What a drama. I admire you for keeping it together. (What's up with you mother claiming him on her taxes?  

It's indeed out of their hands, as you NP sister said. He's in the system and safe for now. You did the right thing.

Thank you for saying so. So much of what goes on over there requires an attitude of detachment. I mean, it's crazytime. I could go on and on. My mother is a landlady, and she likes to do all the maintenance herself. That worked okay before she developed emphysema and got old and became obsessive about certain things (e.g. insulating) at the expense of others (e.g. rodent control). She's maddeningly self-abnegating, wants to use up as little space as possible for herself, and periodically gets snagged on ideas like moving into her basement. Sometimes that's so she can rent out her own apartment and use the $ to get bipolar brother his own place. A few years ago she said she wanted to move brother in with one of her other tenants (she has a very odd way of managing her building, and it's essentially like a rooming house), live in the basement, rent out her apartment, and give ME the money. I said no thanks! Anyhow, I pointed out that she has a formerly homeless man living down there on a cot behind a shower curtain, hoarding ancient trash-picked hard drives and desk monitors, heating up cans of chili on a hot plate. Well, she cleaned out the storage area next to the boiler, so that shows what I know about it! I realized at some point that she's far too disorganized to actually move down there, so now when she brings it up I just say, "Yeah, sounds like a good plan."

Why did she claim my brother as a dependent? It was insane. Yes. But I suspect it's part of her plan to keep the building free from liens in the event of her own serious debilitating illness. This is the reasoning: she discovered that, in the event that she goes through her Medicare benefits (say, in a nursing home after a major stroke), Medicaid kicks in. But if the Medicaid benefit cap is reached, they can put a lien on her property. It's only an issue because she dropped her supplemental health insurance a decade ago and now it would be too expensive to resume. In general she hates insurance. I fear her building has no homeowner's insurance. Anyhow, I suspect she thinks having a dependent living there would somehow circumvent the building being seized as an asset in this highly theoretical scenario.

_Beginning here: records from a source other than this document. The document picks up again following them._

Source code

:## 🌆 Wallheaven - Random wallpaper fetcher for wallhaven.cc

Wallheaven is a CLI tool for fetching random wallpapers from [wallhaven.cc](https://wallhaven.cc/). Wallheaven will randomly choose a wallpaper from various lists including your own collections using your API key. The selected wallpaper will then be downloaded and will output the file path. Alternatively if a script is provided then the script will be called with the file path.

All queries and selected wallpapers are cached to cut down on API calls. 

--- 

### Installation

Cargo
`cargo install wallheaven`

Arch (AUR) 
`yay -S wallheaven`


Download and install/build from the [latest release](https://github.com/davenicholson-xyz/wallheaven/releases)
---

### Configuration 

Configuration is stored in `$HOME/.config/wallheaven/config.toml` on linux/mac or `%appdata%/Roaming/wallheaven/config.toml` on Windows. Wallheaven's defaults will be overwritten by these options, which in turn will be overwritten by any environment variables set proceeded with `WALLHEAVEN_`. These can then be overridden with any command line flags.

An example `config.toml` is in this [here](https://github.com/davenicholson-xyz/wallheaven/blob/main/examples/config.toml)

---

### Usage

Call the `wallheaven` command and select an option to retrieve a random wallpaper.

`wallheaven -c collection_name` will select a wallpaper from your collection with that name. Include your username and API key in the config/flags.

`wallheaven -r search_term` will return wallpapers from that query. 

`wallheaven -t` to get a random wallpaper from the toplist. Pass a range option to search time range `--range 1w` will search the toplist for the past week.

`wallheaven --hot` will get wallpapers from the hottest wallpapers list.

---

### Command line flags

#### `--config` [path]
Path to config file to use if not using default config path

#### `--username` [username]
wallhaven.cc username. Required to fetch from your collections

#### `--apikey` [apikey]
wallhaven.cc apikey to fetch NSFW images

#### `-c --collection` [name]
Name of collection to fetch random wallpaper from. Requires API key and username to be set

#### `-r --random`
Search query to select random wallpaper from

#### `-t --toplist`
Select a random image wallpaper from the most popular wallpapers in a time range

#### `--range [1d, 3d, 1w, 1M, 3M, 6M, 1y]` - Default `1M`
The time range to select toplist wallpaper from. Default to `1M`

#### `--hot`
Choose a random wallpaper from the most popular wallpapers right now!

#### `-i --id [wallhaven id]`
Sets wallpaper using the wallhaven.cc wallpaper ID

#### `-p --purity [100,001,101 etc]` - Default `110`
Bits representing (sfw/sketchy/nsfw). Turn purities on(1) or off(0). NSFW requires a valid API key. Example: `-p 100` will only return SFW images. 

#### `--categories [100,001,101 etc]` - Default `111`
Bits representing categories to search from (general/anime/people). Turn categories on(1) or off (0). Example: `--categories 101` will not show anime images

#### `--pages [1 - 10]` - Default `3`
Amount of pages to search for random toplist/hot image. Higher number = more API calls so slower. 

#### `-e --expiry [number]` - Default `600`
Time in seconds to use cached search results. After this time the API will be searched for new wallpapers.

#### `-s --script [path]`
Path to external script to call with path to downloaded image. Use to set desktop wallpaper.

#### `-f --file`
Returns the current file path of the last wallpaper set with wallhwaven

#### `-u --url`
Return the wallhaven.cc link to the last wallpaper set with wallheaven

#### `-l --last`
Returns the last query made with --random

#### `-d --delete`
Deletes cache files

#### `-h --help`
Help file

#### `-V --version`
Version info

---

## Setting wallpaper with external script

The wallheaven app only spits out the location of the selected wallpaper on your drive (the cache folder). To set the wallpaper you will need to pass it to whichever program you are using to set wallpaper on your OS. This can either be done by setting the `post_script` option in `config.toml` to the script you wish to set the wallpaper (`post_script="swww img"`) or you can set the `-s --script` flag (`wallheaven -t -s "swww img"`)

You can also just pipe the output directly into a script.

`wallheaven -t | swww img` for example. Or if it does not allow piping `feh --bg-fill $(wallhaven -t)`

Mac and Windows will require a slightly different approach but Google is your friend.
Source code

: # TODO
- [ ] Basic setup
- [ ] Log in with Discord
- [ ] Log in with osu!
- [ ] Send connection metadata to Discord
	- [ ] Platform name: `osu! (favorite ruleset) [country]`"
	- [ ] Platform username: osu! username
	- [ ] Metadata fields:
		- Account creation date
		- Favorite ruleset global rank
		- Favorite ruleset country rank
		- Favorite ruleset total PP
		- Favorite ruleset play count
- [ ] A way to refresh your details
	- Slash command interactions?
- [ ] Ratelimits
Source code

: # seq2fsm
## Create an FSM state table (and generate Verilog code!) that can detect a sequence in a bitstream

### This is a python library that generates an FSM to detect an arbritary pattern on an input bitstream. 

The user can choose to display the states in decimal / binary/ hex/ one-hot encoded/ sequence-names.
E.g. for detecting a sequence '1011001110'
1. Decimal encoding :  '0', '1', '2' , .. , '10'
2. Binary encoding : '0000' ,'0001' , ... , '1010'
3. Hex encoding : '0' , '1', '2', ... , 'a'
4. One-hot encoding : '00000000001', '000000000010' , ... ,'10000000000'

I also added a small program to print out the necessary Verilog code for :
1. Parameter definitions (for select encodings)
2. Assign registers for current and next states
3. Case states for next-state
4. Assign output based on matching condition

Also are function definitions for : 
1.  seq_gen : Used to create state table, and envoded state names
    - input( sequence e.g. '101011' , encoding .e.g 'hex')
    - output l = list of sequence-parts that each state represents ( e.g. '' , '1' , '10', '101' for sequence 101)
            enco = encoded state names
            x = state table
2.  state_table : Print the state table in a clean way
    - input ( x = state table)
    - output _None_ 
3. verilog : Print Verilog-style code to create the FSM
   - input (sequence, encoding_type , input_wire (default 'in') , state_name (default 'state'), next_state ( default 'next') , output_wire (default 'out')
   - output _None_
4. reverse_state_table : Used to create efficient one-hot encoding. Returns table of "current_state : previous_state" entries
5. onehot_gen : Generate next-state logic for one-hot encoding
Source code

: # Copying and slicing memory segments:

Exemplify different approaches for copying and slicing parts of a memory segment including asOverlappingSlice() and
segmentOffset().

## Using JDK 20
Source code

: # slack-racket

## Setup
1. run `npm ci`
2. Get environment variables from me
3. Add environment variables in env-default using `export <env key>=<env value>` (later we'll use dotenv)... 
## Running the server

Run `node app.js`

There's a very simple solution, which is to put the building in a trust for her heirs, but she won't have anything to do with lawyers. Another solution (which she came up with herself) is to put the title in her children's names. If that happens at least two years before she dies, this also has tax advantages. But my bipolar brother can't be on the title because he has like six-figure credit card debt and won't file bankruptcy. My other brother has a child soon to enter college and doesn't want the asset to prevent her getting financial aid. My sister is not inheriting the building (she has a separate inheritance). I said it would be fine to put the building in my name but my mother keeps spinning around, saying how "something needs to be done about the building." Circular, maddening. Last year she emailed us with another alternative plan: if she ends up in long-term care, we are to have her relocated to Oregon where she can "self-destruct."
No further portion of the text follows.